Matematicheskii Sbornik (Математический сборник, abbreviated Mat. Sb.) is a peer reviewed Russian mathematical journal founded by the Moscow Mathematical Society in 1866. It is the oldest successful Russian mathematical journal. The English translation is Sbornik: Mathematics. It is also sometimes cited under the alternative name Izdavaemyi Moskovskim Matematicheskim Obshchestvom or its French translation Recueil mathématique de la Société mathématique de Moscou, but the name Recueil mathématique is also used for an unrelated journal, Mathesis. Yet another name, Sovetskii Matematiceskii Sbornik, was listed in a statement in the journal in 1931 apologizing for the former editorship of Dmitri Egorov, who had been recently discredited for his religious views; however, this name was never actually used by the journal.

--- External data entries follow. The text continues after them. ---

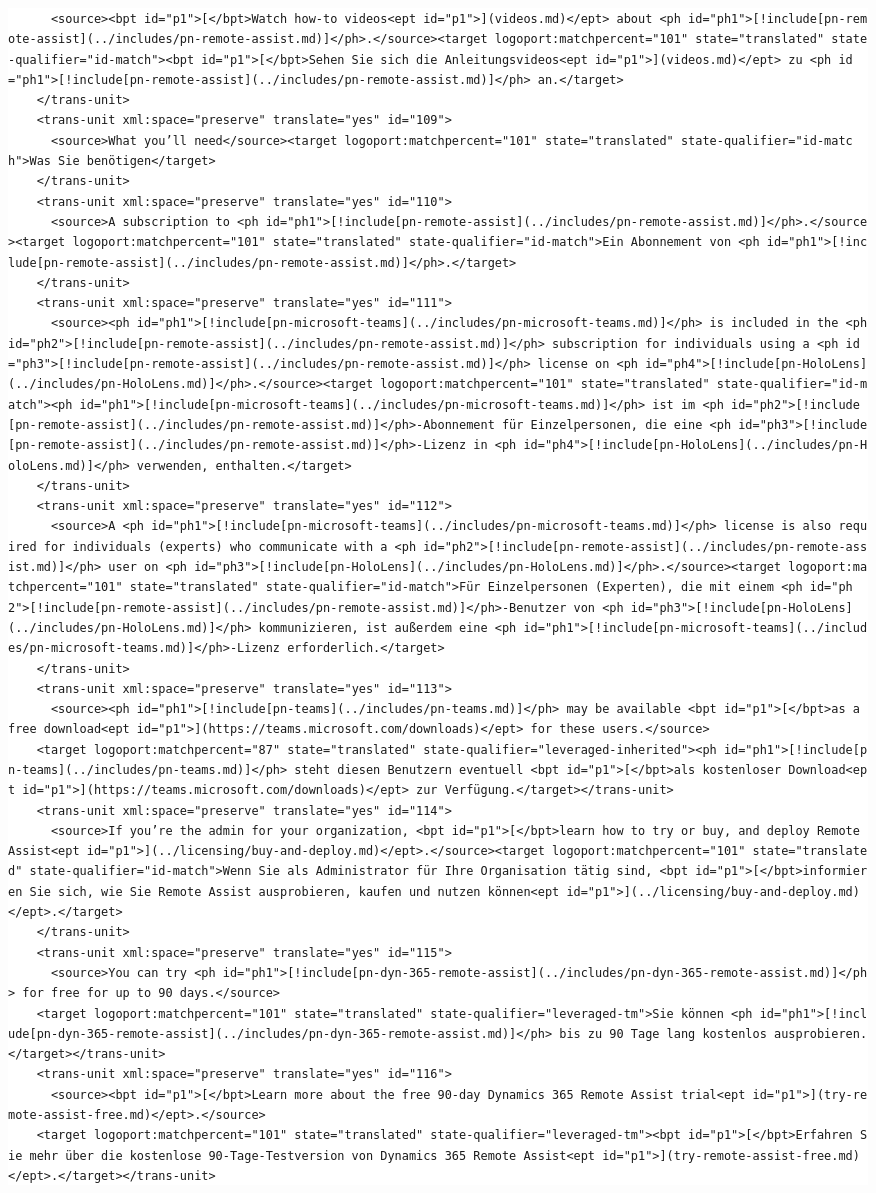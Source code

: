           <source><bpt id="p1">[</bpt>Watch how-to videos<ept id="p1">](videos.md)</ept> about <ph id="ph1">[!include[pn-remote-assist](../includes/pn-remote-assist.md)]</ph>.</source><target logoport:matchpercent="101" state="translated" state-qualifier="id-match"><bpt id="p1">[</bpt>Sehen Sie sich die Anleitungsvideos<ept id="p1">](videos.md)</ept> zu <ph id="ph1">[!include[pn-remote-assist](../includes/pn-remote-assist.md)]</ph> an.</target>
        </trans-unit>
        <trans-unit xml:space="preserve" translate="yes" id="109">
          <source>What you’ll need</source><target logoport:matchpercent="101" state="translated" state-qualifier="id-match">Was Sie benötigen</target>
        </trans-unit>
        <trans-unit xml:space="preserve" translate="yes" id="110">
          <source>A subscription to <ph id="ph1">[!include[pn-remote-assist](../includes/pn-remote-assist.md)]</ph>.</source><target logoport:matchpercent="101" state="translated" state-qualifier="id-match">Ein Abonnement von <ph id="ph1">[!include[pn-remote-assist](../includes/pn-remote-assist.md)]</ph>.</target>
        </trans-unit>
        <trans-unit xml:space="preserve" translate="yes" id="111">
          <source><ph id="ph1">[!include[pn-microsoft-teams](../includes/pn-microsoft-teams.md)]</ph> is included in the <ph id="ph2">[!include[pn-remote-assist](../includes/pn-remote-assist.md)]</ph> subscription for individuals using a <ph id="ph3">[!include[pn-remote-assist](../includes/pn-remote-assist.md)]</ph> license on <ph id="ph4">[!include[pn-HoloLens](../includes/pn-HoloLens.md)]</ph>.</source><target logoport:matchpercent="101" state="translated" state-qualifier="id-match"><ph id="ph1">[!include[pn-microsoft-teams](../includes/pn-microsoft-teams.md)]</ph> ist im <ph id="ph2">[!include[pn-remote-assist](../includes/pn-remote-assist.md)]</ph>-Abonnement für Einzelpersonen, die eine <ph id="ph3">[!include[pn-remote-assist](../includes/pn-remote-assist.md)]</ph>-Lizenz in <ph id="ph4">[!include[pn-HoloLens](../includes/pn-HoloLens.md)]</ph> verwenden, enthalten.</target>
        </trans-unit>
        <trans-unit xml:space="preserve" translate="yes" id="112">
          <source>A <ph id="ph1">[!include[pn-microsoft-teams](../includes/pn-microsoft-teams.md)]</ph> license is also required for individuals (experts) who communicate with a <ph id="ph2">[!include[pn-remote-assist](../includes/pn-remote-assist.md)]</ph> user on <ph id="ph3">[!include[pn-HoloLens](../includes/pn-HoloLens.md)]</ph>.</source><target logoport:matchpercent="101" state="translated" state-qualifier="id-match">Für Einzelpersonen (Experten), die mit einem <ph id="ph2">[!include[pn-remote-assist](../includes/pn-remote-assist.md)]</ph>-Benutzer von <ph id="ph3">[!include[pn-HoloLens](../includes/pn-HoloLens.md)]</ph> kommunizieren, ist außerdem eine <ph id="ph1">[!include[pn-microsoft-teams](../includes/pn-microsoft-teams.md)]</ph>-Lizenz erforderlich.</target>
        </trans-unit>
        <trans-unit xml:space="preserve" translate="yes" id="113">
          <source><ph id="ph1">[!include[pn-teams](../includes/pn-teams.md)]</ph> may be available <bpt id="p1">[</bpt>as a free download<ept id="p1">](https://teams.microsoft.com/downloads)</ept> for these users.</source>
        <target logoport:matchpercent="87" state="translated" state-qualifier="leveraged-inherited"><ph id="ph1">[!include[pn-teams](../includes/pn-teams.md)]</ph> steht diesen Benutzern eventuell <bpt id="p1">[</bpt>als kostenloser Download<ept id="p1">](https://teams.microsoft.com/downloads)</ept> zur Verfügung.</target></trans-unit>
        <trans-unit xml:space="preserve" translate="yes" id="114">
          <source>If you’re the admin for your organization, <bpt id="p1">[</bpt>learn how to try or buy, and deploy Remote Assist<ept id="p1">](../licensing/buy-and-deploy.md)</ept>.</source><target logoport:matchpercent="101" state="translated" state-qualifier="id-match">Wenn Sie als Administrator für Ihre Organisation tätig sind, <bpt id="p1">[</bpt>informieren Sie sich, wie Sie Remote Assist ausprobieren, kaufen und nutzen können<ept id="p1">](../licensing/buy-and-deploy.md)</ept>.</target>
        </trans-unit>
        <trans-unit xml:space="preserve" translate="yes" id="115">
          <source>You can try <ph id="ph1">[!include[pn-dyn-365-remote-assist](../includes/pn-dyn-365-remote-assist.md)]</ph> for free for up to 90 days.</source>
        <target logoport:matchpercent="101" state="translated" state-qualifier="leveraged-tm">Sie können <ph id="ph1">[!include[pn-dyn-365-remote-assist](../includes/pn-dyn-365-remote-assist.md)]</ph> bis zu 90 Tage lang kostenlos ausprobieren.</target></trans-unit>
        <trans-unit xml:space="preserve" translate="yes" id="116">
          <source><bpt id="p1">[</bpt>Learn more about the free 90-day Dynamics 365 Remote Assist trial<ept id="p1">](try-remote-assist-free.md)</ept>.</source>
        <target logoport:matchpercent="101" state="translated" state-qualifier="leveraged-tm"><bpt id="p1">[</bpt>Erfahren Sie mehr über die kostenlose 90-Tage-Testversion von Dynamics 365 Remote Assist<ept id="p1">](try-remote-assist-free.md)</ept>.</target></trans-unit>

The first editor of the journal was Nikolai Brashman, who died before its first issue (dedicated to his memory) was published. Its current editor-in-chief is Boris Kashin.

The journal is indexed in Russian Science Citation Index.

== Selected articles ==
Notable articles published in Matematicheskii Sbornik have included:
- Соболев, С. (1938). Translated in Transl. Amer. Math. Soc. 34 (2): 39–68, 1963. This paper by Sergei Sobolev introduced Sobolev spaces and Sobolev inequalities. In 2009, Laurent Saloff-Coste wrote that "there are few articles that have turned out to be as influential and important."

== English translation ==
From 1967 to 1993 (volumes 1–74) the English version was titled Mathematics of the USSR. Sbornik (ISSN 0025-5734).

Since 1993 (volumes 75–) it has been titled Sbornik. Mathematics and abbreviated Sb. Math. (ISSN 1064-5616).

From 1995 the translation has been published jointly by the London Mathematical Society, Turpion Ltd, and the Russian Academy of Sciences. The volume numbering was also changed and now follows the Russian original journal Matematicheskii Sbornik.

== Impact ==
As of 2018, the impact factor of Sb. Math. in Journal Citation Reports is 1.057.
Alternatively, mathnet.ru calculates its impact factor for 2018 as 1.089.